> _SOURCE DATA_:
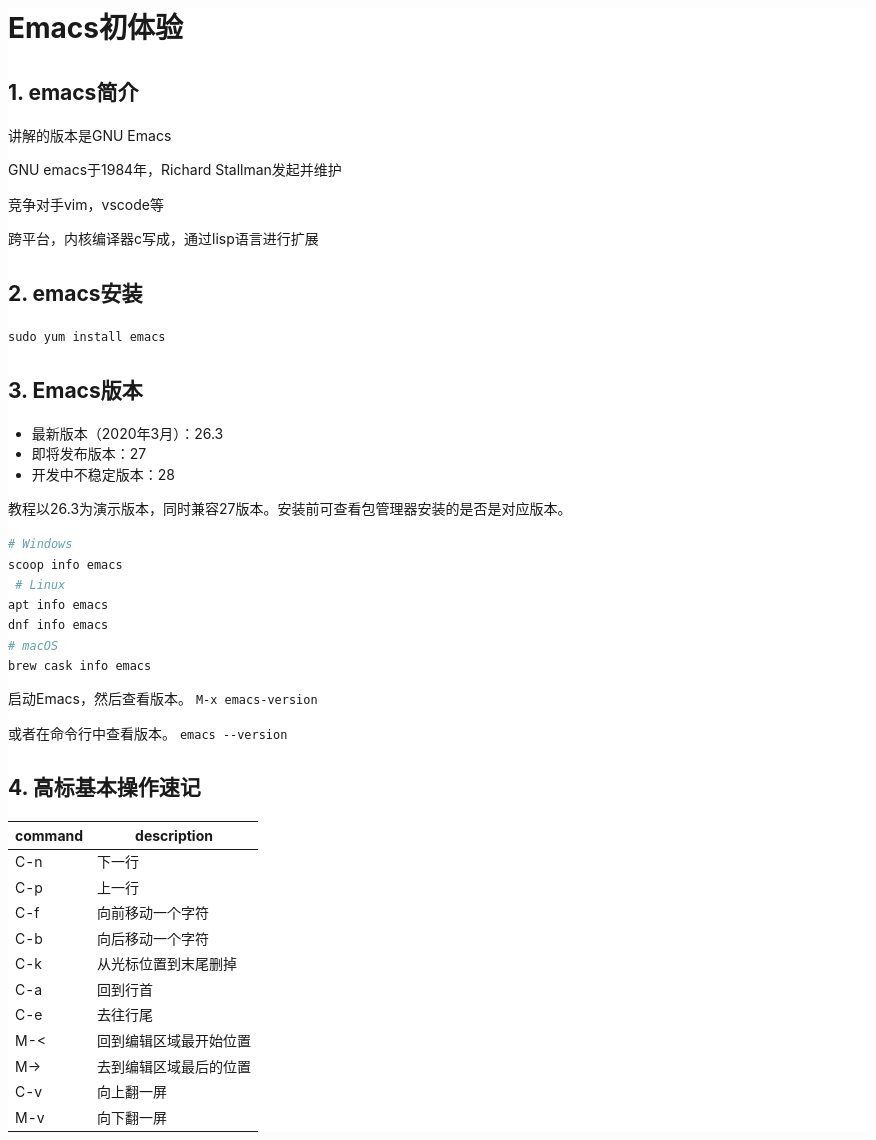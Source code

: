 # Emacs初体验

## 1. emacs简介

讲解的版本是GNU Emacs

GNU emacs于1984年，Richard Stallman发起并维护

竞争对手vim，vscode等

跨平台，内核编译器c写成，通过lisp语言进行扩展

## 2. emacs安装

```shell
sudo yum install emacs
```

## 3. Emacs版本

- 最新版本（2020年3月）：26.3
- 即将发布版本：27
- 开发中不稳定版本：28

教程以26.3为演示版本，同时兼容27版本。安装前可查看包管理器安装的是否是对应版本。

```bash
# Windows 
scoop info emacs
 # Linux 
apt info emacs 
dnf info emacs 
# macOS 
brew cask info emacs
```

启动Emacs，然后查看版本。
 `M-x emacs-version`

或者在命令行中查看版本。
 `emacs --version`

## 4. 高标基本操作速记

| command | description            |
| :------ | ---------------------- |
| C-n     | 下一行                 |
| C-p     | 上一行                 |
| C-f     | 向前移动一个字符       |
| C-b     | 向后移动一个字符       |
| C-k     | 从光标位置到末尾删掉   |
| C-a     | 回到行首               |
| C-e     | 去往行尾               |
| M-<     | 回到编辑区域最开始位置 |
| M->     | 去到编辑区域最后的位置 |
| C-v     | 向上翻一屏             |
| M-v     | 向下翻一屏             |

> _EXERCISE BRIEF_:
Go through the listing above and return every line where the word "info" occurs.

> _TASK OUTPUT_:
scoop info emacs
apt info emacs 
dnf info emacs 
brew cask info emacs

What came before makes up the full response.